Alma va analizando, como una ajedrecista, toda la situación, alcanza el corazón de ese hombre desde el análisis cerebral y psicológico del mismo. Lo que es fascinante. Inasequible al desaliento, pase lo que pase. La sutil búsqueda de transformación en él, dando puntadas a un traje emocional a medida para romper sus muros, para que encajen como un guante, en acoplamiento perfecto. Y la necesidad que va adquiriendo ella de sentirse necesitada, la idea de dependencia mutua. Se frustra cuando sus avances se vienen abajo, cuando lo que creía un paso definitivo se vuelve intrascendente: Fíjense en la escena tras la noche en la que Alma le quita a Barbara, la cliente borracha, el vestido que le hizo Woodcock, despertando en él un arrebato amoroso, esa mirada enamorada en segundo plano al fondo, siendo el principal punto focal, con la mano de Woodcock desenfocada en primer plano. Obnubilada, esperaba una mayor cercanía, y aunque le gusta verle vigoroso, vuelve a sentirse en segundo plano con respecto a su trabajo y la llegada de esa princesa que viene a ser engalanada con un traje de novia por él. De ahí que surjan esos celos, cierta envidia, la necesidad de reivindicarse (hasta plantarse delante de la princesa para presentarse en un marcado contraste, ella de oscuro y la princesa de claro), que vuelve a tener algo de reto, y la sensación de sentirse desplazada.







Es excelente verla empoderarse frente a Cyril en la enfermedad de Woodcock, donde siente que puede coger por fin las riendas, actuando casi como dueña de esa casa, calcando casi cada palabra de la hermana de su amado.

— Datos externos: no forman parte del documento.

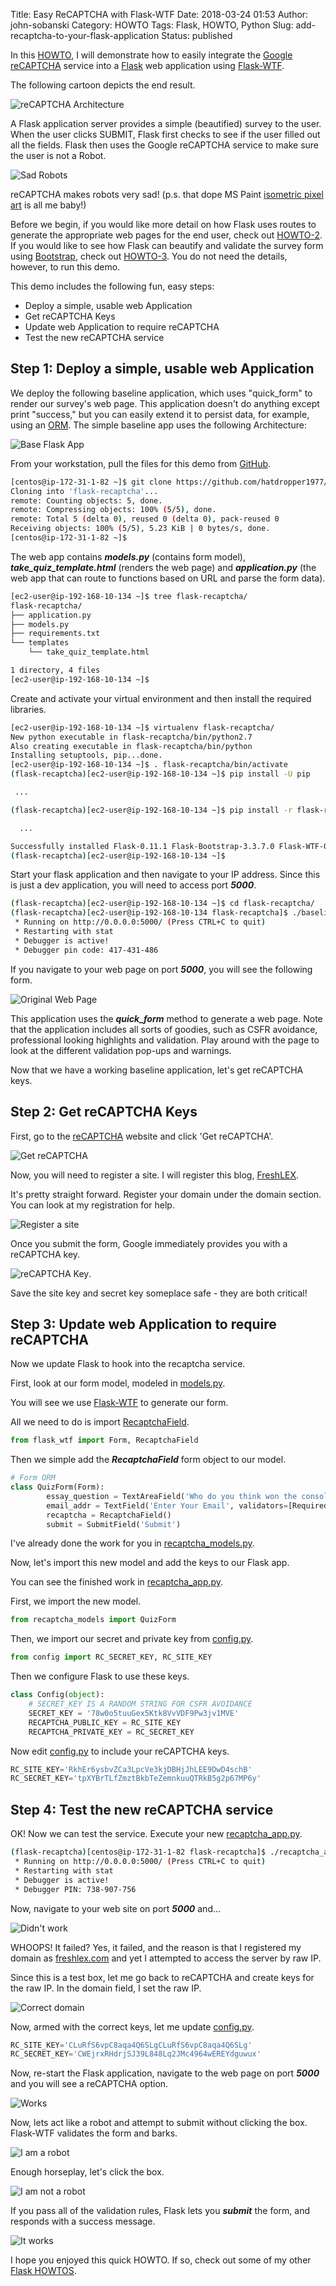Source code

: Title: Easy ReCAPTCHA with Flask-WTF
Date: 2018-03-24 01:53
Author: john-sobanski
Category: HOWTO
Tags: Flask, HOWTO, Python
Slug: add-recaptcha-to-your-flask-application
Status: published

In this [HOWTO]({category}howto), I will demonstrate how to easily integrate the [Google reCAPTCHA](https://www.google.com/recaptcha/intro/) service into a [Flask](http://flask.pocoo.org/) web application using [Flask-WTF](https://flask-wtf.readthedocs.io/en/stable/).

The following cartoon depicts the end result.  

![reCAPTCHA Architecture]({filename}/images/Add_Recaptcha_To_Your_Flask_Application/recaptcha-arch.png)

A Flask application server provides a simple (beautified) survey to the user.  When the user clicks SUBMIT, Flask first checks to see if the user filled out all the fields.  Flask then uses the Google reCAPTCHA service to make sure the user is not a Robot.  

![Sad Robots]({filename}/images/Add_Recaptcha_To_Your_Flask_Application/sad_robot.png)

reCAPTCHA makes robots very sad! (p.s. that dope MS Paint [isometric pixel art](https://en.wikipedia.org/wiki/Pixel_art#Categories) is all me baby!)

Before we begin, if you would like more detail on how Flask uses routes to generate the appropriate web pages for the end user, check out [HOWTO-2]({filename}/part-2-let-internet-facing-forms-update-elasticsearch-via-flask.md).  If you would like to see how Flask can beautify and validate the survey form using [Bootstrap](http://getbootstrap.com/), check out [HOWTO-3]({filename}/part-3-professional-form-validation-with-bootstrap.md).  You do not need the details, however, to run this demo.

This demo includes the following fun, easy steps:

- Deploy a simple, usable web Application
- Get reCAPTCHA Keys
- Update web Application to require reCAPTCHA
- Test the new reCAPTCHA service

## Step 1:  Deploy a simple, usable web Application
We deploy the following baseline application, which uses "quick_form" to render our survey's web page.  This application doesn't do anything except print "success," but you can easily extend it to persist data, for example, using an [ORM](https://www.sqlalchemy.org/).  The simple baseline app uses the following Architecture:

![Base Flask App]({filename}/images/Add_Recaptcha_To_Your_Flask_Application/base-app.jpg)

From your workstation, pull the files for this demo from [GitHub](https://github.com/hatdropper1977/flask-recaptcha).

```bash
[centos@ip-172-31-1-82 ~]$ git clone https://github.com/hatdropper1977/flask-recaptcha.git
Cloning into 'flask-recaptcha'...
remote: Counting objects: 5, done.
remote: Compressing objects: 100% (5/5), done.
remote: Total 5 (delta 0), reused 0 (delta 0), pack-reused 0
Receiving objects: 100% (5/5), 5.23 KiB | 0 bytes/s, done.
[centos@ip-172-31-1-82 ~]$ 
```

The web app contains ***models.py*** (contains form model), ***take\_quiz\_template.html*** (renders the web page) and ***application.py*** (the web app that can route to functions based on URL and parse the form data).

```bash
[ec2-user@ip-192-168-10-134 ~]$ tree flask-recaptcha/
flask-recaptcha/
├── application.py
├── models.py
├── requirements.txt
└── templates
    └── take_quiz_template.html

1 directory, 4 files
[ec2-user@ip-192-168-10-134 ~]$ 
```

Create and activate your virtual environment and then install the required libraries.

```bash
[ec2-user@ip-192-168-10-134 ~]$ virtualenv flask-recaptcha/
New python executable in flask-recaptcha/bin/python2.7
Also creating executable in flask-recaptcha/bin/python
Installing setuptools, pip...done.
[ec2-user@ip-192-168-10-134 ~]$ . flask-recaptcha/bin/activate
(flask-recaptcha)[ec2-user@ip-192-168-10-134 ~]$ pip install -U pip

 ...

(flask-recaptcha)[ec2-user@ip-192-168-10-134 ~]$ pip install -r flask-recaptcha/requirements.txt

  ...

Successfully installed Flask-0.11.1 Flask-Bootstrap-3.3.7.0 Flask-WTF-0.13.1 Jinja2-2.8 MarkupSafe-0.23 WTForms-2.1 Werkzeug-0.11.11 click-6.6 dominate-2.3.1 itsdangerous-0.24 visitor-0.1.3
(flask-recaptcha)[ec2-user@ip-192-168-10-134 ~]$ 
```

Start your flask application and then navigate to your IP address. Since this is just a dev application, you will need to access port ***5000***.  

```bash
(flask-recaptcha)[ec2-user@ip-192-168-10-134 ~]$ cd flask-recaptcha/
(flask-recaptcha)[ec2-user@ip-192-168-10-134 flask-recaptcha]$ ./baseline-application.py 
 * Running on http://0.0.0.0:5000/ (Press CTRL+C to quit)
 * Restarting with stat
 * Debugger is active!
 * Debugger pin code: 417-431-486
```

If you navigate to your web page on port ***5000***, you will see the following form.

![Original Web Page]({filename}/images/Add_Recaptcha_To_Your_Flask_Application/original_web_page.png)

This application uses the ***quick\_form*** method to generate a web page. Note that the application includes all sorts of goodies, such as CSFR avoidance, professional looking highlights and validation. Play around with the page to look at the different validation pop-ups and warnings.

Now that we have a working baseline application, let's get reCAPTCHA keys.

## Step 2: Get reCAPTCHA Keys

First, go to the [reCAPTCHA](https://www.google.com/recaptcha/intro/) website and click 'Get reCAPTCHA'.

![Get reCAPTCHA]({filename}/images/Add_Recaptcha_To_Your_Flask_Application/get_recaptcha.png)

Now, you will need to register a site.  I will register this blog, [FreshLEX]({filename}).

It's pretty straight forward.  Register your domain under the domain section.  You can look at my registration for help.

![Register a site]({filename}/images/Add_Recaptcha_To_Your_Flask_Application/sign_up_recaptcha.png)

Once you submit the form, Google immediately provides you with a reCAPTCHA key.

![reCAPTCHA Key]({filename}/images/Add_Recaptcha_To_Your_Flask_Application/captcha_key.png).

Save the site key and secret key someplace safe - they are both critical!

## Step 3: Update web Application to require reCAPTCHA

Now we update Flask to hook into the recaptcha service.

First, look at our form model, modeled in [models.py](https://github.com/hatdropper1977/flask-recaptcha/blob/master/models.py).

You will see we use [Flask-WTF](https://flask-wtf.readthedocs.io/en/stable/) to generate our form.

All we need to do is import [RecaptchaField](http://flask-wtf.readthedocs.io/en/stable/form.html?highlight=recaptcha).

```python
from flask_wtf import Form, RecaptchaField
```

Then we simple add the ***RecaptchaField*** form object to our model.

```python
# Form ORM
class QuizForm(Form):
        essay_question = TextAreaField('Who do you think won the console wars of 1991, Sega Genesis or Super Nintendo? (2048 characters)', validators=[Required(),Length(max=2047)] )
        email_addr = TextField('Enter Your Email', validators=[Required(), Email()])
        recaptcha = RecaptchaField()
        submit = SubmitField('Submit')
```

I've already done the work for you in [recaptcha_models.py](https://github.com/hatdropper1977/flask-recaptcha/blob/master/recaptcha_models.py).

Now, let's import this new model and add the keys to our Flask app.

You can see the finished work in [recaptcha_app.py](https://github.com/hatdropper1977/flask-recaptcha/blob/master/recaptcha_app.py).

First, we import the new model.

```python
from recaptcha_models import QuizForm
```

Then, we import our secret and private key from [config.py](https://github.com/hatdropper1977/flask-recaptcha/blob/master/config.py).

```python
from config import RC_SECRET_KEY, RC_SITE_KEY
```

Then we configure Flask to use these keys.

```python
class Config(object):
    # SECRET_KEY IS A RANDOM STRING FOR CSFR AVOIDANCE
    SECRET_KEY = '78w0o5tuuGex5Ktk8VvVDF9Pw3jv1MVE'
    RECAPTCHA_PUBLIC_KEY = RC_SITE_KEY
    RECAPTCHA_PRIVATE_KEY = RC_SECRET_KEY
```

Now edit [config.py](https://github.com/hatdropper1977/flask-recaptcha/blob/master/config.py) to include your reCAPTCHA keys.


```python
RC_SITE_KEY='RkhEr6ysbvZCa3LpcVe3kjDBHjJhLEE9DwD4schB'
RC_SECRET_KEY='tpXYBrTLfZmztBkbTeZemnkuuQTRkB5g2p67MP6y'
```

## Step 4: Test the new reCAPTCHA service

OK!  Now we can test the service.  Execute your new [recaptcha_app.py](https://github.com/hatdropper1977/flask-recaptcha/blob/master/recaptcha_app.py).

```bash
(flask-recaptcha)[centos@ip-172-31-1-82 flask-recaptcha]$ ./recaptcha_app.py 
 * Running on http://0.0.0.0:5000/ (Press CTRL+C to quit)
 * Restarting with stat
 * Debugger is active!
 * Debugger PIN: 738-907-756
```

Now, navigate to your web site on port ***5000*** and...

![Didn't work]({filename}/images/Add_Recaptcha_To_Your_Flask_Application/didnt_work.png)

WHOOPS!  It failed?  Yes, it failed, and the reason is that I registered my domain as [freshlex.com]({filename}) and yet I attempted to access the server by raw IP.

Since this is a test box, let me go back to reCAPTCHA and create keys for the raw IP.  In the domain field, I set the raw IP.

![Correct domain]({filename}/images/Add_Recaptcha_To_Your_Flask_Application/correct_domain.png)

Now, armed with the correct keys, let me update [config.py](https://github.com/hatdropper1977/flask-recaptcha/blob/master/config.py).


```python
RC_SITE_KEY='CLuRfS6vpC8aqa4Q6SLgCLuRfS6vpC8aqa4Q6SLg'
RC_SECRET_KEY='CWEjrxRHdrjSJ39L848Lq2JMc4964wEREYdguwux'
```

Now, re-start the Flask application, navigate to the web page on port ***5000*** and you will see a reCAPTCHA option.

![Works]({filename}/images/Add_Recaptcha_To_Your_Flask_Application/works.png)

Now, lets act like a robot and attempt to submit without clicking the box.  Flask-WTF validates the form and barks.


![I am a robot]({filename}/images/Add_Recaptcha_To_Your_Flask_Application/I_am_a_robot.png)

Enough horseplay, let's click the box.

![I am not a robot]({filename}/images/Add_Recaptcha_To_Your_Flask_Application/I_am_not_a_robot.png)

If you pass all of the validation rules, Flask lets you ***submit*** the form, and responds with a success message.

![It works]({filename}/images/Add_Recaptcha_To_Your_Flask_Application/submitted.png)

I hope you enjoyed this quick HOWTO. If so, check out some of my other [Flask HOWTOS]({tag}flask).
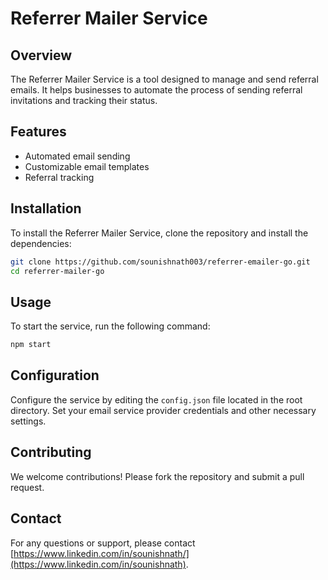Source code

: # Referrer Mailer Service

## Overview
The Referrer Mailer Service is a tool designed to manage and send referral emails. It helps businesses to automate the process of sending referral invitations and tracking their status.

## Features
- Automated email sending
- Customizable email templates
- Referral tracking

## Installation
To install the Referrer Mailer Service, clone the repository and install the dependencies:

```bash
git clone https://github.com/sounishnath003/referrer-emailer-go.git
cd referrer-mailer-go
```

## Usage
To start the service, run the following command:

```bash
npm start
```

## Configuration
Configure the service by editing the `config.json` file located in the root directory. Set your email service provider credentials and other necessary settings.

## Contributing
We welcome contributions! Please fork the repository and submit a pull request.

## Contact
For any questions or support, please contact [https://www.linkedin.com/in/sounishnath/](https://www.linkedin.com/in/sounishnath).

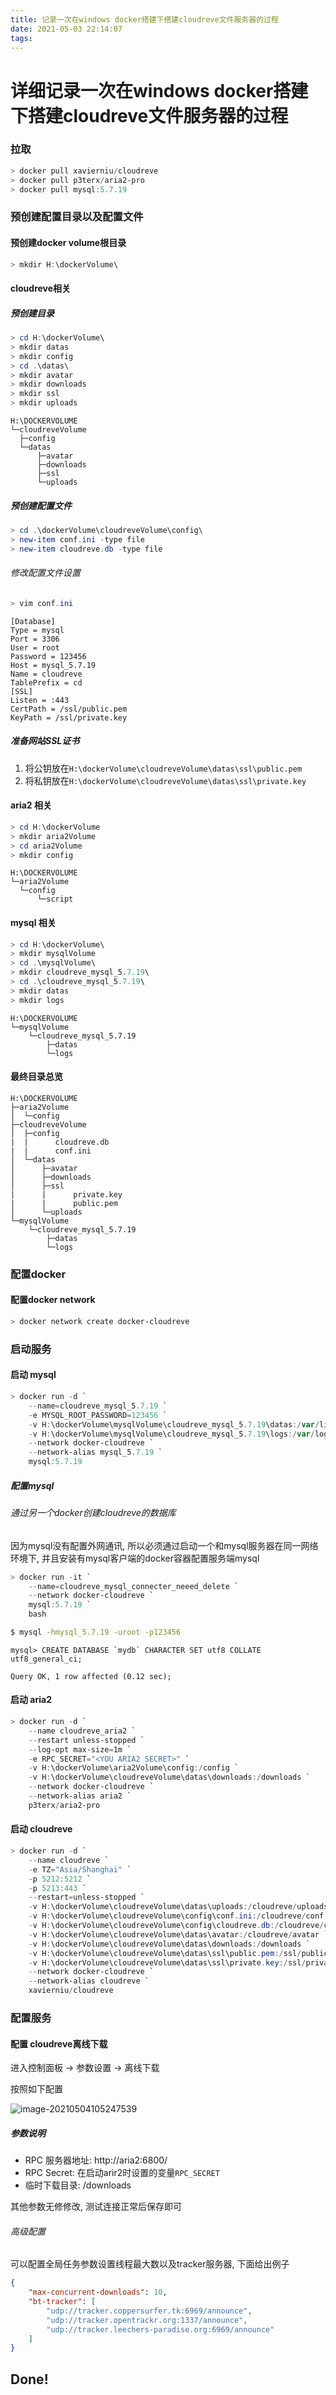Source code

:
 ```yaml
---
title: 记录一次在windows docker搭建下搭建cloudreve文件服务器的过程
date: 2021-05-03 22:14:07
tags:
---
```


# 详细记录一次在windows docker搭建下搭建cloudreve文件服务器的过程

### 拉取

```powershell
> docker pull xavierniu/cloudreve
> docker pull p3terx/aria2-pro
> docker pull mysql:5.7.19
```

### 预创建配置目录以及配置文件

#### 预创建docker volume根目录

```powershell
> mkdir H:\dockerVolume\
```

#### cloudreve相关

##### 预创建目录

```powershell
> cd H:\dockerVolume\
> mkdir datas
> mkdir config
> cd .\datas\
> mkdir avatar
> mkdir downloads
> mkdir ssl
> mkdir uploads
```

```
H:\DOCKERVOLUME
└─cloudreveVolume
  ├─config
  └─datas
      ├─avatar
      ├─downloads
      ├─ssl
      └─uploads
```

##### 预创建配置文件

```powershell
> cd .\dockerVolume\cloudreveVolume\config\
> new-item conf.ini -type file
> new-item cloudreve.db -type file
```

###### 修改配置文件设置

```powershell
> vim conf.ini
```

```
[Database]
Type = mysql
Port = 3306
User = root
Password = 123456
Host = mysql_5.7.19
Name = cloudreve
TablePrefix = cd
[SSL]
Listen = :443
CertPath = /ssl/public.pem
KeyPath = /ssl/private.key
```

##### 准备网站SSL证书

1. 将公钥放在`H:\dockerVolume\cloudreveVolume\datas\ssl\public.pem`
2. 将私钥放在`H:\dockerVolume\cloudreveVolume\datas\ssl\private.key`

#### aria2 相关

```powershell
> cd H:\dockerVolume
> mkdir aria2Volume
> cd aria2Volume
> mkdir config
```

```
H:\DOCKERVOLUME
└─aria2Volume
  └─config
      └─script
```

#### mysql 相关

```powershell
> cd H:\dockerVolume\
> mkdir mysqlVolume
> cd .\mysqlVolume\
> mkdir cloudreve_mysql_5.7.19\
> cd .\cloudreve_mysql_5.7.19\
> mkdir datas
> mkdir logs
```

```
H:\DOCKERVOLUME
└─mysqlVolume
    └─cloudreve_mysql_5.7.19
        ├─datas
        └─logs
```

#### 最终目录总览

```
H:\DOCKERVOLUME
├─aria2Volume
│  └─config
├─cloudreveVolume
│  ├─config
|  |      cloudreve.db
|  |      conf.ini
│  └─datas
│      ├─avatar
│      ├─downloads
│      ├─ssl
|      |      private.key
|      |      public.pem
│      └─uploads
└─mysqlVolume
    └─cloudreve_mysql_5.7.19
        ├─datas
        └─logs
```



### 配置docker

#### 配置docker network

```powershell
> docker network create docker-cloudreve
```

### 启动服务

#### 启动 mysql

```powershell
> docker run -d `
    --name=cloudreve_mysql_5.7.19 `
    -e MYSQL_ROOT_PASSWORD=123456 `
    -v H:\dockerVolume\mysqlVolume\cloudreve_mysql_5.7.19\datas:/var/lib/mysql `
    -v H:\dockerVolume\mysqlVolume\cloudreve_mysql_5.7.19\logs:/var/log/mysql `
    --network docker-cloudreve `
    --network-alias mysql_5.7.19 `
    mysql:5.7.19
```

##### 配置mysql

###### 通过另一个docker创建cloudreve的数据库

因为mysql没有配置外网通讯, 所以必须通过启动一个和mysql服务器在同一网络环境下, 并且安装有mysql客户端的docker容器配置服务端mysql

```powershell
> docker run -it `
    --name=cloudreve_mysql_connecter_neeed_delete `
    --network docker-cloudreve `
    mysql:5.7.19 `
    bash
```

```bash
$ mysql -hmysql_5.7.19 -uroot -p123456
```

```mysql
mysql> CREATE DATABASE `mydb` CHARACTER SET utf8 COLLATE utf8_general_ci;
```

```
Query OK, 1 row affected (0.12 sec);
```

#### 启动 aria2

```powershell
> docker run -d `
    --name cloudreve_aria2 `
    --restart unless-stopped `
    --log-opt max-size=1m `
    -e RPC_SECRET="<YOU ARIA2 SECRET>" `
    -v H:\dockerVolume\aria2Volume\config:/config `
    -v H:\dockerVolume\cloudreveVolume\datas\downloads:/downloads `
    --network docker-cloudreve `
    --network-alias aria2 `
    p3terx/aria2-pro
```

#### 启动 cloudreve

```powershell
> docker run -d `
    --name cloudreve `
    -e TZ="Asia/Shanghai" `
    -p 5212:5212 `
    -p 5213:443 `
    --restart=unless-stopped `
    -v H:\dockerVolume\cloudreveVolume\datas\uploads:/cloudreve/uploads `
    -v H:\dockerVolume\cloudreveVolume\config\conf.ini:/cloudreve/conf.ini `
    -v H:\dockerVolume\cloudreveVolume\config\cloudreve.db:/cloudreve/cloudreve.db `
    -v H:\dockerVolume\cloudreveVolume\datas\avatar:/cloudreve/avatar `
    -v H:\dockerVolume\cloudreveVolume\datas\downloads:/downloads `
    -v H:\dockerVolume\cloudreveVolume\datas\ssl\public.pem:/ssl/public.pem `
    -v H:\dockerVolume\cloudreveVolume\datas\ssl\private.key:/ssl/private.key `
    --network docker-cloudreve `
    --network-alias cloudreve `
    xavierniu/cloudreve
```

### 配置服务

#### 配置 cloudreve离线下载

进入控制面板 -> 参数设置 -> 离线下载

按照如下配置

![image-20210504105247539](https://anying-picture-universal-public-read.oss-cn-beijing.aliyuncs.com/notes-images/image-20210504105247539.png)

##### 参数说明

* RPC 服务器地址: http://aria2:6800/
* RPC Secret: 在启动arir2时设置的变量`RPC_SECRET`
* 临时下载目录: /downloads

其他参数无修修改, 测试连接正常后保存即可

###### 高级配置

可以配置全局任务参数设置线程最大数以及tracker服务器, 下面给出例子

```json
{
	"max-concurrent-downloads": 10,
	"bt-tracker": [
		"udp://tracker.coppersurfer.tk:6969/announce",
		"udp://tracker.opentrackr.org:1337/announce",
		"udp://tracker.leechers-paradise.org:6969/announce"
	]
}
```

## Done!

O en la pelea que tiene la pareja, donde la frustración es mayor aún. Una cena romántica preparada por Alma, pensando que podría ser el punto culminante a su relación, lo que rompiera definitivamente las barreras de Woodcock, que se relajara, y además poder disfrutar de él sin la intromisión de otras personas, que es mal aceptada por el modisto. Una escena donde se los ve más humanos, donde se rompe esa asepsia contenida de sentimientos, donde vemos estallar a Woodcock, donde se rompen convenciones y poses, donde se recrimina ese mundo de convencionalismos, orden, obsesión, manía, reglas y muros de todo tipo construido por él, en busca de esa temerosa protección por todos lados, como si se sintiera amenazado fuera de su coraza de sedas y telas de primera calidad, de su privacidad y de su hermana (menciona ese miedo, con apelaciones a un arma, a la posibilidad de que lo mate), revolviéndose ante esa situación casi rabioso… Todo en estricto plano-contraplano marcando la distancia entre ambos, sin vínculo. Y sin música.

Porque Woodcock abomina de enfrentarse a lo que le incomoda, sólo parece estar aceptablemente estable en la asepsia.